Introduction

Skeletal muscle is a dynamic tissue with an extraordinary capacity for repair following injury. Thus, there is considerable interest in skeletal muscle regeneration in situations such as exercise-induced muscle injury, muscle transplantation and muscular dystrophy, as well as the recovery of strength following atrophy due to disuse [13]. The enhancement of muscle regeneration and the prevention of muscle fibrosis are the main objectives in improving muscle healing following injury [4].

Muscle repair is a complex process that includes three phases: (1) degeneration and inflammation, (2) muscle regeneration, and (3) fibrosis. A number of molecules and cellular events are essential to the activation of leukocytes and the formation of new blood vessels during the repair process, such as vascular endothelial growth factor, tumor necrosis factor (TNF) and transforming growth factor (TGF) [5, 6]. TNF-α is a potent proinflammatory cytokine that influences various cell types and the chronic inflammatory process by recruiting polymorphonuclear cells and other immune cells, thereby contributing to the amplification and progression of the inflammatory process [7, 8]. TGF-β is known to be the most potent growth factor involved in wound healing throughout the body.
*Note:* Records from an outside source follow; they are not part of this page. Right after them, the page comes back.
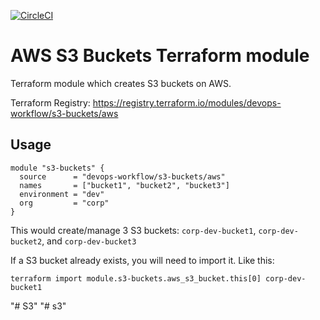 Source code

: [![CircleCI](https://circleci.com/gh/devops-workflow/terraform-aws-s3-buckets?style=svg)](https://circleci.com/gh/devops-workflow/terraform-aws-s3-buckets)

AWS S3 Buckets Terraform module
========================

Terraform module which creates S3 buckets on AWS.

Terraform Registry: https://registry.terraform.io/modules/devops-workflow/s3-buckets/aws

Usage
-----

```hcl
module "s3-buckets" {
  source      = "devops-workflow/s3-buckets/aws"
  names       = ["bucket1", "bucket2", "bucket3"]
  environment = "dev"
  org         = "corp"
}
```

This would create/manage 3 S3 buckets: `corp-dev-bucket1`, `corp-dev-bucket2`, and `corp-dev-bucket3`

If a S3 bucket already exists, you will need to import it. Like this:

```Shell
terraform import module.s3-buckets.aws_s3_bucket.this[0] corp-dev-bucket1
```
"# S3" 
"# s3" 
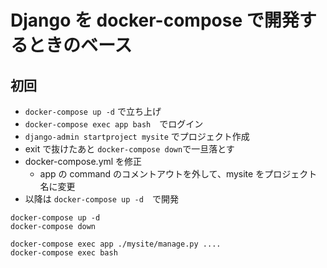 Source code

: # Django を docker-compose で開発するときのベース

## 初回

- `docker-compose up -d` で立ち上げ
- `docker-compose exec app bash`　でログイン
- `django-admin startproject mysite` でプロジェクト作成
- exit で抜けたあと `docker-compose down`で一旦落とす
- docker-compose.yml を修正
  - app の command のコメントアウトを外して、mysite をプロジェクト名に変更
- 以降は `docker-compose up -d`　で開発

```
docker-compose up -d
docker-compose down

docker-compose exec app ./mysite/manage.py ....
docker-compose exec bash
```
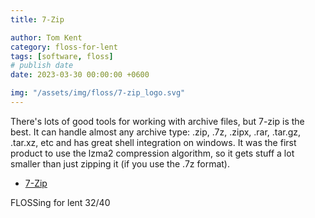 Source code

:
 ```yaml
---
title: 7-Zip

author: Tom Kent
category: floss-for-lent
tags: [software, floss]
# publish date
date: 2023-03-30 00:00:00 +0600

img: "/assets/img/floss/7-zip_logo.svg"
---
```


There's lots of good tools for working with archive files, but 7-zip is the best. It can handle almost any archive type:
.zip, .7z, .zipx, .rar, .tar.gz, .tar.xz, etc and has great shell integration on windows. It was the first product to 
use the lzma2 compression algorithm, so it gets stuff a lot smaller than just zipping it (if you use the .7z format). 

*   [7-Zip](https://www.7-zip.org/)

FLOSSing for lent 32/40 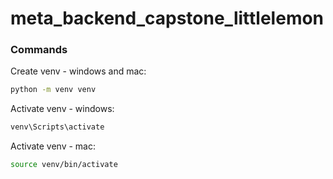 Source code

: # meta_backend_capstone_littlelemon

### Commands
Create venv - windows and mac:
```bash
python -m venv venv
```

Activate venv - windows:
```bash
venv\Scripts\activate
```

Activate venv - mac:
```bash
source venv/bin/activate
```

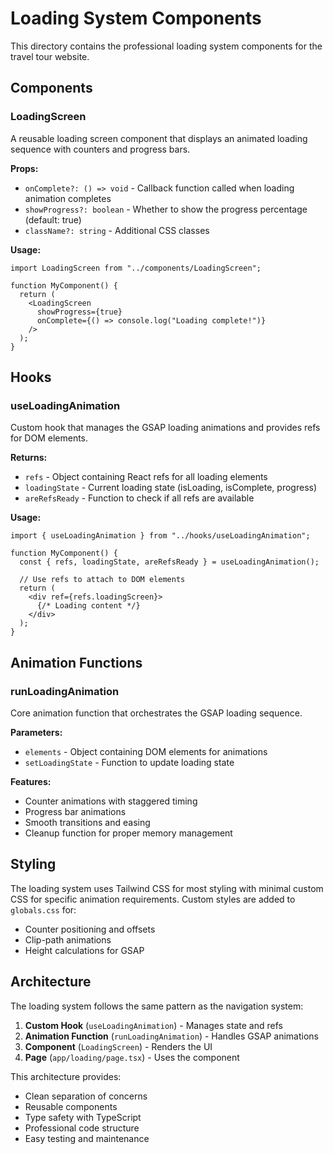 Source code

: # Loading System Components

This directory contains the professional loading system components for the travel tour website.

## Components

### LoadingScreen
A reusable loading screen component that displays an animated loading sequence with counters and progress bars.

**Props:**
- `onComplete?: () => void` - Callback function called when loading animation completes
- `showProgress?: boolean` - Whether to show the progress percentage (default: true)
- `className?: string` - Additional CSS classes

**Usage:**
```tsx
import LoadingScreen from "../components/LoadingScreen";

function MyComponent() {
  return (
    <LoadingScreen 
      showProgress={true}
      onComplete={() => console.log("Loading complete!")}
    />
  );
}
```

## Hooks

### useLoadingAnimation
Custom hook that manages the GSAP loading animations and provides refs for DOM elements.

**Returns:**
- `refs` - Object containing React refs for all loading elements
- `loadingState` - Current loading state (isLoading, isComplete, progress)
- `areRefsReady` - Function to check if all refs are available

**Usage:**
```tsx
import { useLoadingAnimation } from "../hooks/useLoadingAnimation";

function MyComponent() {
  const { refs, loadingState, areRefsReady } = useLoadingAnimation();
  
  // Use refs to attach to DOM elements
  return (
    <div ref={refs.loadingScreen}>
      {/* Loading content */}
    </div>
  );
}
```

## Animation Functions

### runLoadingAnimation
Core animation function that orchestrates the GSAP loading sequence.

**Parameters:**
- `elements` - Object containing DOM elements for animations
- `setLoadingState` - Function to update loading state

**Features:**
- Counter animations with staggered timing
- Progress bar animations
- Smooth transitions and easing
- Cleanup function for proper memory management

## Styling

The loading system uses Tailwind CSS for most styling with minimal custom CSS for specific animation requirements. Custom styles are added to `globals.css` for:

- Counter positioning and offsets
- Clip-path animations
- Height calculations for GSAP

## Architecture

The loading system follows the same pattern as the navigation system:

1. **Custom Hook** (`useLoadingAnimation`) - Manages state and refs
2. **Animation Function** (`runLoadingAnimation`) - Handles GSAP animations
3. **Component** (`LoadingScreen`) - Renders the UI
4. **Page** (`app/loading/page.tsx`) - Uses the component

This architecture provides:
- Clean separation of concerns
- Reusable components
- Type safety with TypeScript
- Professional code structure
- Easy testing and maintenance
Released by degranulated platelets at the site of injury, TGF-β influences the inflammatory response, angiogenesis, re-epithelialization, extracellular matrix deposition and remodeling [9]. In skeletal muscle, members of the TGF-β superfamily have been shown to have potent effects on both muscle development and postnatal skeletal muscle mass by modulating myoblast activity and inhibiting both proliferation and differentiation [10, 11].

Low-level laser therapy (LLLT) has demonstrated favorable effects in modulating the inflammatory response and tissue repair [3, 1215]. In muscle and tendon injuries, LLLT has been shown to reduce the duration of acute inflammation and accelerate tissue repair [1].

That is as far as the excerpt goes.